I have been researching this camera a lot and there's a lot of mixed reviews about it but the general conclusion seems to be that it is a very good entry level dslr. I'm just getting serious in photography and I would like to buy a camera that I can use to minor or major in photography. I want to buy a good body at the moment but put a lot more money into the lenses. The t5i seems like a very good body to start out and is something that could last quite a while before upgrading. I have also been looking at the d5300. A lot of people say that the d5300 takes better images but the t5i images look just as good if not better to me most of the time. Do you think getting this camera is a smart decision? Any recommendations? I have looked at the mirorless cameras and I'm not a big fan of the viewfinder, it makes me kind of sick. People have also recommended Pentax but I have always been a big Canon and Nikon fan. Please don't be mean. I'm just genuinely curious, and would love some good advice.

Mark
Mark

If either Canon or Nikon were that much better than the other, they'd own the DSLR market outright. They've been trying to one-up each other for ages; it's what the market calls a "healthy rivalry". What this means is that, barring the odd QC issue, they both put out solid cameras, and people use what they're familiar with. I haven't used a DSLR for a while, but when I did it was Nikon all the way, because I got used to them and holding a Canon felt weird. Canon users will have the exact opposite experience. The two systems turn their lenses in opposite directions, for a start, so once you've got one of them in your muscle memory, using the other will throw you for a loop at the beginning.

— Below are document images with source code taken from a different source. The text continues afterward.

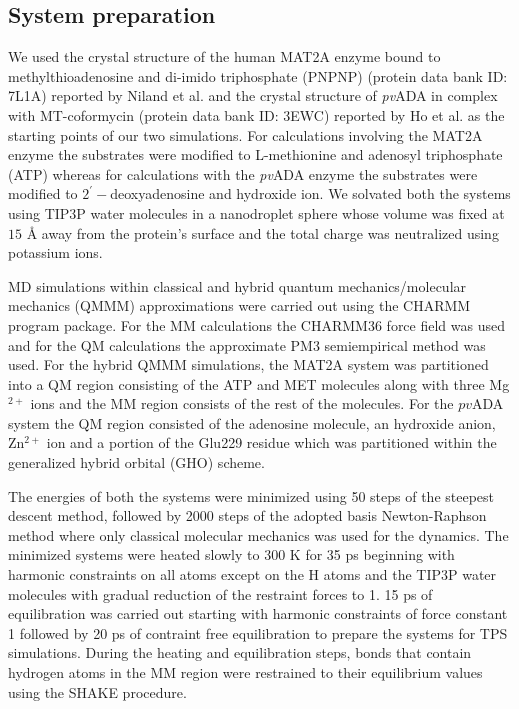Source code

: \documentclass[journal=jpcbfk,manuscript=article,layout=traditional]{achemso}
\begin{document}
\subsection{System preparation}
We used the crystal structure of the human MAT2A enzyme 
bound to methylthioadenosine and di-imido triphosphate (PNPNP)
(protein data bank ID: 7L1A) reported by Niland 
et al. \cite{Niland21Biochem60p791,Ghosh21JAmChemSoc143p18325} and the crystal 
structure of \textit{pv}ADA in complex with MT-coformycin (protein data bank ID: 3EWC) 
reported by Ho et al. \cite{Ho09Biochemistry48p9618} as the starting points of our two 
simulations. For calculations involving the MAT2A enzyme the substrates were modified to 
L-methionine and adenosyl triphosphate (ATP) whereas for calculations with the \textit{pv}ADA
enzyme the substrates were modified to $2^{'}-$deoxyadenosine and hydroxide ion. 
We solvated both the systems using TIP3P water molecules \cite{Jorgensen83JChemPhys79p926}
in a nanodroplet sphere whose volume was fixed at $15$ {\AA}
away from the protein's surface and the total charge was neutralized 
using potassium ions. 

MD simulations within classical and hybrid quantum mechanics/molecular mechanics 
(QMMM) approximations were carried out using the CHARMM program 
package. \cite{Brooks83JComputChem4p187} 
For the MM calculations the CHARMM36 force field \cite{Brooks09JComputChem30p1545} 
was used and for the QM calculations the approximate PM3 semiempirical 
method \cite{Repasky02JComputChem23p1601} was used. 
For the hybrid QMMM simulations, the MAT2A system was partitioned into a QM
region consisting of the ATP and MET molecules along with three Mg$^{2+}$ ions 
and the MM region consists of the rest of the molecules. 
For the $pv$ADA system the QM region consisted of 
the adenosine molecule, an hydroxide anion, Zn$^{2+}$ ion and 
a portion of the Glu229 residue which was partitioned within the generalized 
hybrid orbital (GHO) scheme. \cite{Gao98JPhysChemA102p4714}  

The energies of both the systems were minimized using 50 steps of the 
steepest descent method, followed by 2000 steps of the
adopted basis Newton-Raphson method where only classical molecular mechanics 
was used for the dynamics. 
The minimized systems were
heated slowly to 300 K for 35 ps beginning with harmonic
constraints on all atoms except on the H atoms and the TIP3P 
water molecules with gradual reduction of the restraint forces to 1. 
15 ps of equilibration was carried out starting with harmonic 
constraints of force constant 1 followed by 20 ps of contraint free 
equilibration to prepare the systems for TPS simulations. 
During the heating and equilibration steps, bonds that contain 
hydrogen atoms in the MM region were restrained to their equilibrium values 
using the SHAKE procedure. \cite{Ryckaert77JComputPhys23p327} 
\end{document}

Either one of those will do you nicely, and neither will in itself take better pictures than the other. The one thing you want to avoid is option paralysis, i.e. Going back and forth between the two. Pick one, commit to the system for the time being, and go from there.

The fact that the T5i images look "as good if not better" just means that they were shot by photographers who are "as good as not better" than those who shot the pictures with the Nikon. If I were inclined, I could make the Canon look far worse than the Nikon, and vice versa, just with some selective googling.

Get either one, with its kit lens, and start shooting, studying, learning and enjoying photography. Lenses and accessories can wait until you really need them.

Photofox
Photofox

Yes! It is a good camera so go for it.
There are, of course, other comparable cameras but the T5i will serve you well.

Awffy Huffy
Awffy Huffy

It isn't the camera that takes good images… It's the person using it.

You'll grasp that after you have completed the course.

Canon, Nikon, Pentax, Sony or whatever… Isn't important… Honestly.